In the Headlines
Worries about the eurozone rescue plan sent U.S. stock futures lower Monday, following downside trade on European indices.
After Friday's rally, traders returned to work today with fresh doubts about European politicians' ability to follow through on plans to curb the region's debt crisis.
Italian bonds have been closely watched lately. A successful auction today failed to send yields lower, as investors continued to fret about Italy's ability to cut spending and service its debt.
Meanwhile, bond rater Moody's reiterated its earlier plan to review its ratings of European nations.
The euro slipped vs. the dollar early Monday.
In Asia, stocks finished mixed. Japan's Nikkei closed with a gain of 1.38% as exporters led the way higher. However, traders in Shanghai and Hong Kong sent stocks to the downside on concerns about a slowing Chinese economy.
It's a busy week for U.S. econ news -- including an interest-rate decision from the Federal Reserve's Open Market Committee on Tuesday -- but today brings only the Treasury budget, due at 2 p.m. EST. Economists expect a deficit of $139.5 billion in November. A larger deficit means the Treasury Department must issue more debt to make up the difference.
This week brings some significant earnings reports, but none of them are due today.
As world markets were selling off, gold was also trading lower. It fell $32.60 to $1,684.20 per ounce.
Industrial metal copper was also on the decline, falling $0.08 per pound, to $3.48.
West Texas Intermediate was also under selling pressure, dropping by $1.20 per barrel, to $98.21.
Early price movers Monday included financials. Bank of America (BAC) shed $0.12, 2.10%, to $5.60 ahead of the bell. Going into today's session, shares were up 5.1% for the month.
Another financial-sector decliner was Goldman Sachs (GS), dropping $2.05, 2.02%, to $99.40. The company's head of Asian investment banking reportedly is resigning, the second high-level departure from that unit in the past month.
A couple of energy-sector names were also trading to the downside early Monday. Chesapeake Energy (CHK) fell $0.36, 1.46%, to $24.30. Shares have been trading below their 40-week line since September. Analysts expect earnings declines in 2011 and 2012.
Also on the losing side in the premarket was Schlumberger (SLB). The oil services firm dropped $1.05, 1.42%, to $73.10.

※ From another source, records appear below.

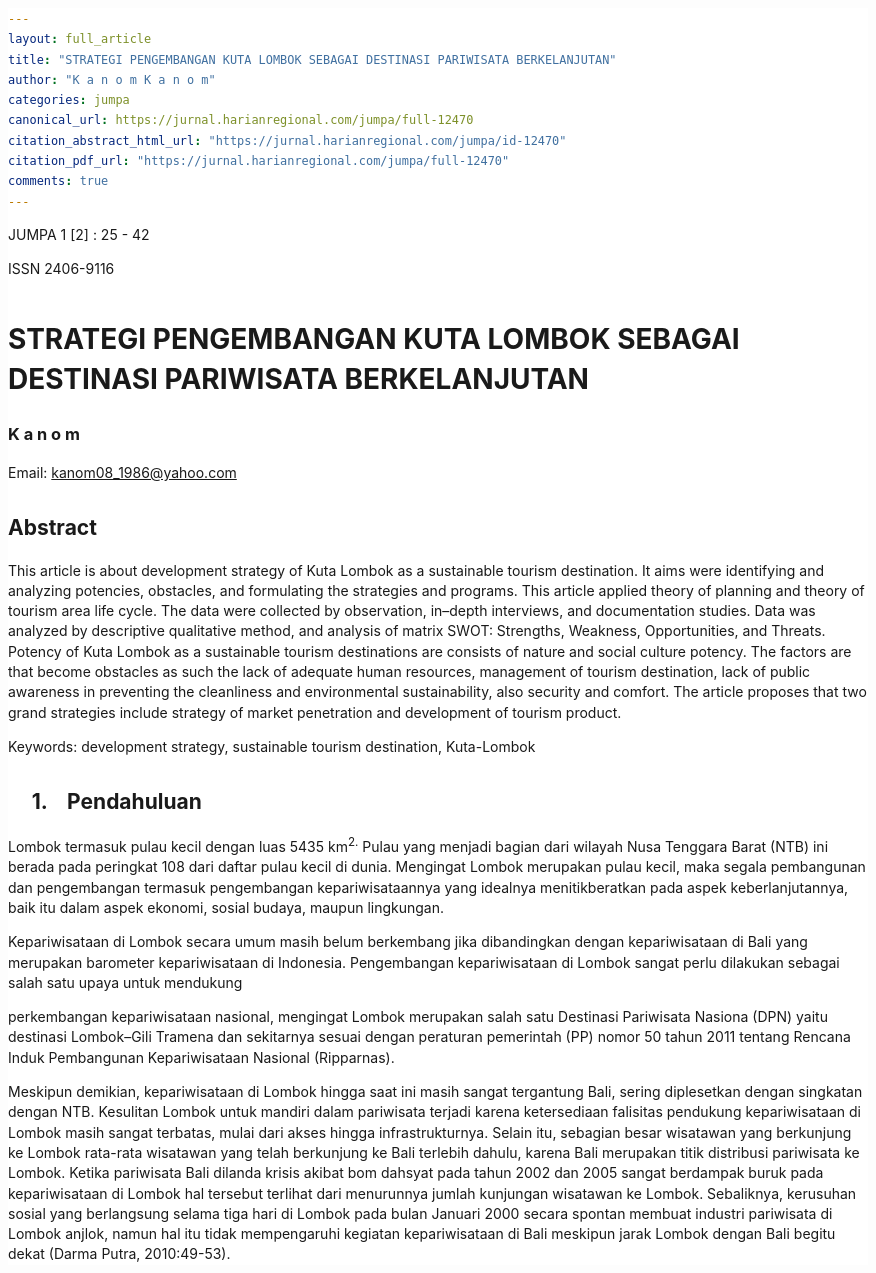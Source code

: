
 ```yaml
---
layout: full_article
title: "STRATEGI PENGEMBANGAN KUTA LOMBOK SEBAGAI DESTINASI PARIWISATA BERKELANJUTAN"
author: "K a n o m K a n o m"
categories: jumpa
canonical_url: https://jurnal.harianregional.com/jumpa/full-12470 
citation_abstract_html_url: "https://jurnal.harianregional.com/jumpa/id-12470"
citation_pdf_url: "https://jurnal.harianregional.com/jumpa/full-12470"  
comments: true
---
```


<p><span class="font5">JUMPA 1 [2] : 25 - 42</span></p>
<p><span class="font5">ISSN 2406-9116</span></p><a name="caption1"></a>
<h1><a name="bookmark0"></a><span class="font4" style="font-weight:bold;"><a name="bookmark1"></a>STRATEGI PENGEMBANGAN KUTA LOMBOK SEBAGAI DESTINASI PARIWISATA BERKELANJUTAN</span></h1>
<h3><a name="bookmark2"></a><span class="font3" style="font-weight:bold;"><a name="bookmark3"></a>K a n o m</span></h3>
<p><span class="font2">Email: </span><a href="mailto:kanom08_1986@yahoo.com"><span class="font2">kanom08_1986@yahoo.com</span></a></p>
<h2><a name="bookmark4"></a><span class="font4" style="font-weight:bold;"><a name="bookmark5"></a>Abstract</span></h2>
<p><span class="font7">This article is about development strategy of Kuta Lombok as a sustainable tourism destination. It aims were identifying and analyzing potencies, obstacles, and formulating the strategies and programs. This article applied theory of planning and theory of tourism area life cycle. The data were collected by observation, in–depth interviews, and documentation studies. Data was analyzed by descriptive qualitative method, and analysis of matrix SWOT: Strengths, Weakness, Opportunities, and Threats. Potency of Kuta Lombok as a sustainable tourism destinations are consists of nature and social culture potency. The factors are that become obstacles as such the lack of adequate human resources, management of tourism destination, lack of public awareness in preventing the cleanliness and environmental sustainability, also security and comfort. The article proposes that two grand strategies include strategy of market penetration and development of tourism product.</span></p>
<p><span class="font7">Keywords: development strategy, sustainable tourism destination, Kuta-Lombok</span></p>
<ul style="list-style:none;"><li>
<h2><a name="bookmark6"></a><span class="font4" style="font-weight:bold;"><a name="bookmark7"></a>1. &nbsp;&nbsp;&nbsp;Pendahuluan</span></h2></li></ul>
<p><span class="font7">Lombok termasuk pulau kecil dengan luas 5435 km<sup>2.</sup> Pulau yang menjadi bagian dari wilayah Nusa Tenggara Barat (NTB) ini berada pada peringkat 108 dari daftar pulau kecil di dunia. Mengingat Lombok merupakan pulau kecil, maka segala pembangunan dan pengembangan termasuk pengembangan kepariwisataannya yang idealnya menitikberatkan pada aspek keberlanjutannya, baik itu dalam aspek ekonomi, sosial budaya, maupun lingkungan.</span></p>
<p><span class="font7">Kepariwisataan di Lombok secara umum masih belum berkembang jika dibandingkan dengan kepariwisataan di Bali yang merupakan barometer kepariwisataan di Indonesia. Pengembangan kepariwisataan di Lombok sangat perlu dilakukan sebagai salah satu upaya untuk mendukung</span></p>
<p><span class="font7">perkembangan kepariwisataan nasional, mengingat Lombok merupakan salah satu Destinasi Pariwisata Nasiona (DPN) yaitu destinasi Lombok–Gili Tramena dan sekitarnya sesuai dengan peraturan pemerintah (PP) nomor 50 tahun 2011 tentang Rencana Induk Pembangunan Kepariwisataan Nasional (Ripparnas).</span></p>
<p><span class="font7">Meskipun demikian, kepariwisataan di Lombok hingga saat ini masih sangat tergantung Bali, sering diplesetkan dengan singkatan dengan NTB. Kesulitan Lombok untuk mandiri dalam pariwisata terjadi karena ketersediaan falisitas pendukung kepariwisataan di Lombok masih sangat terbatas, mulai dari akses hingga infrastrukturnya. Selain itu, sebagian besar wisatawan yang berkunjung ke Lombok rata-rata wisatawan yang telah berkunjung ke Bali terlebih dahulu, karena Bali merupakan titik distribusi pariwisata ke Lombok. Ketika pariwisata Bali dilanda krisis akibat bom dahsyat pada tahun 2002 dan 2005 sangat berdampak buruk pada kepariwisataan di Lombok hal tersebut terlihat dari menurunnya jumlah kunjungan wisatawan ke Lombok. Sebaliknya, kerusuhan sosial yang berlangsung selama tiga hari di Lombok pada bulan Januari 2000 secara spontan membuat industri pariwisata di Lombok anjlok, namun hal itu tidak mempengaruhi kegiatan kepariwisataan di Bali meskipun jarak Lombok dengan Bali begitu dekat (Darma Putra, 2010:49-53).</span></p>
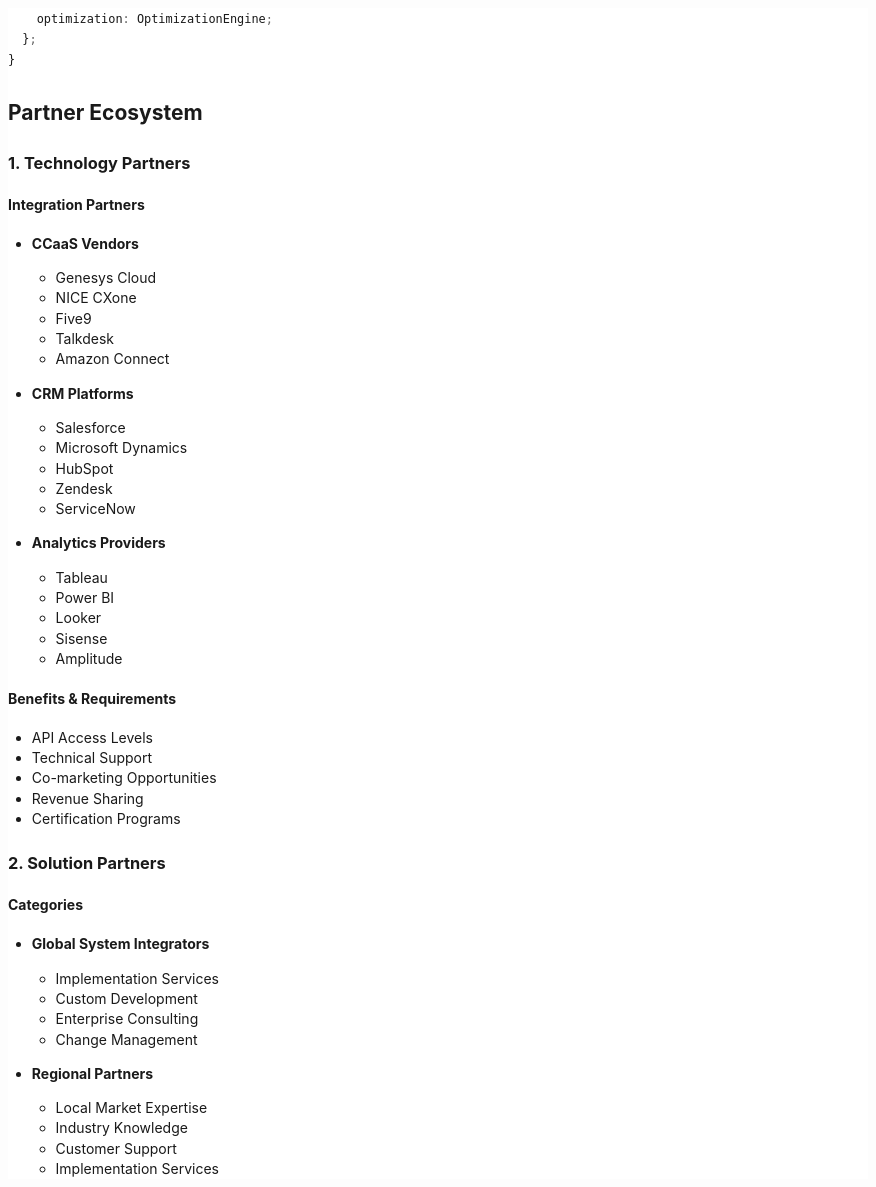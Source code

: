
 ```typescript
    optimization: OptimizationEngine;
  };
}
```

## Partner Ecosystem

### 1. Technology Partners

#### Integration Partners
- **CCaaS Vendors**
  * Genesys Cloud
  * NICE CXone
  * Five9
  * Talkdesk
  * Amazon Connect

- **CRM Platforms**
  * Salesforce
  * Microsoft Dynamics
  * HubSpot
  * Zendesk
  * ServiceNow

- **Analytics Providers**
  * Tableau
  * Power BI
  * Looker
  * Sisense
  * Amplitude

#### Benefits & Requirements
- API Access Levels
- Technical Support
- Co-marketing Opportunities
- Revenue Sharing
- Certification Programs

### 2. Solution Partners

#### Categories
- **Global System Integrators**
  * Implementation Services
  * Custom Development
  * Enterprise Consulting
  * Change Management

- **Regional Partners**
  * Local Market Expertise
  * Industry Knowledge
  * Customer Support
  * Implementation Services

The Environmental Protection Agency issued a report saying natural-gas fracking was linked to contamination of groundwater in Wyoming. Analysts believe the findings will result in new regulations on Schlumberger, which supplies materials used in the fracking process.
S&P 500 component Salesforce.com (CRM) was downgraded to Underperform from Neutral at Cowen on a slowdown in billings growth. Shares of the enterprise software maker are down 6.15% for the year after retreating from July's all-time high of $160.12. The stock closed at $123.88 on Friday.
Another analyst move came from BMO Capital, which boosted chip designer Altera (ALTR) to Outperform from Market Perform. Despite Altera's move last week to slash revenue guidance, BMO's analyst saw bright spots, including growth in non-communications chips, and carriers' network upgrades.
Altera skidded 3.4% last week following its reduced outlook.
Mattress maker Tempur-Pedic (TPX) was upgraded to Outperform from Perform at Oppenheimer, which cited the recent price pullback as a buying opportunity. Shares tumbled nearly 20% last month in above-average volume.